They don't call it "autocratic" anymore though, now its "technocratic".
My point in respect to your post, RofJ, is that technocracy and capitalism have undermined the human aspect of social and economic life. If you ask someone out of the blue what they think of the Golden Rule they will likely agree with it. But then its also likely that they will say that the fast food workers either should put up with their situation and not strike, or they will say they are neutral because they see it as just a power struggle. It would not enter their minds to ask whether the corporate management has any compassion toward their workers.

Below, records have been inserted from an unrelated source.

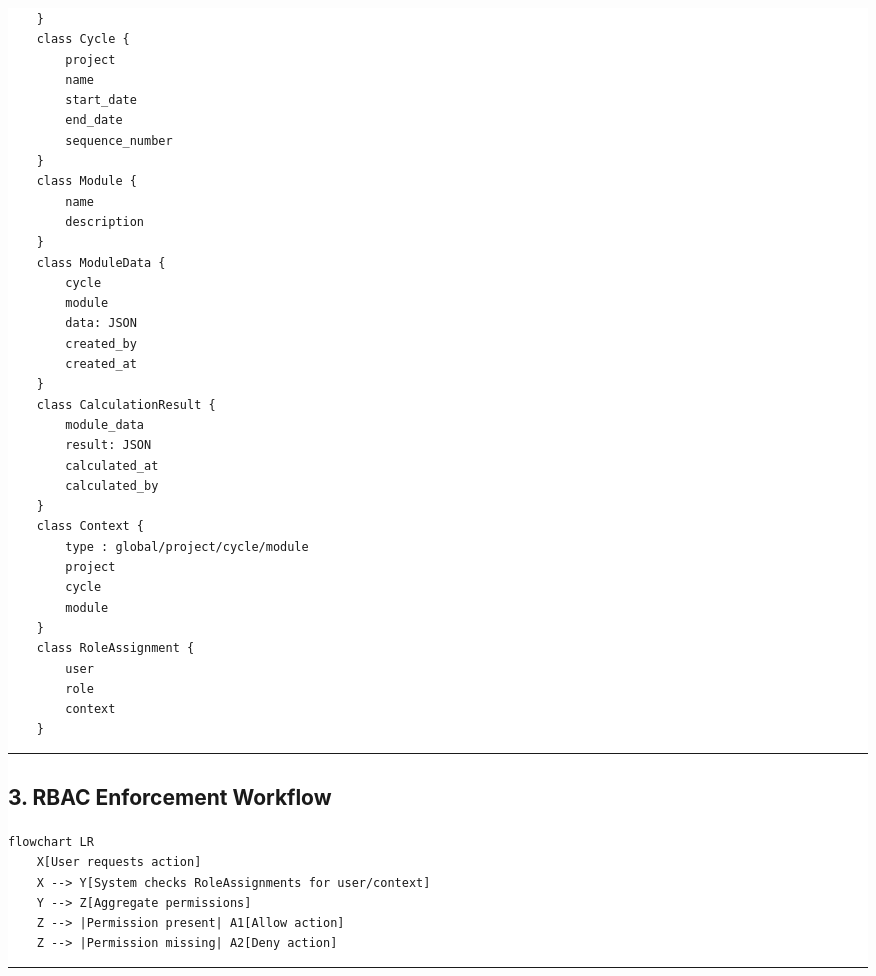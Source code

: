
 ```mermaid
    }
    class Cycle {
        project
        name
        start_date
        end_date
        sequence_number
    }
    class Module {
        name
        description
    }
    class ModuleData {
        cycle
        module
        data: JSON
        created_by
        created_at
    }
    class CalculationResult {
        module_data
        result: JSON
        calculated_at
        calculated_by
    }
    class Context {
        type : global/project/cycle/module
        project
        cycle
        module
    }
    class RoleAssignment {
        user
        role
        context
    }
```

---

## 3. **RBAC Enforcement Workflow**

```mermaid
flowchart LR
    X[User requests action]
    X --> Y[System checks RoleAssignments for user/context]
    Y --> Z[Aggregate permissions]
    Z --> |Permission present| A1[Allow action]
    Z --> |Permission missing| A2[Deny action]
```

---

My take on the concept of "alienation of labor" is that the surplus value of labor should be available to the workers for their own personal time. Some people, for example, like to clean. Its mentally unchallenging so you can get lost in your own thoughts all while staying physically healthy by doing physical work. Others don't enjoy it so much but are not uncomfortable and are willing to do it. Both those situations are acceptable so it is not necessary for the worker to look at work as the only or primary source of self-fulfillment. We need to get back to the idea that workers should be able to fulfill their desires with a much shorter work day/week/lifetime. But that is going against capitalism for two reasons. One is that limiting the workforce increases profits from state extortion. The other is that keeping people busy serves the purpose of robbing people of leisure, in the sense in which "leisure" has been used especially in classical liberal contexts to mean the self-owning of one's time and personal development.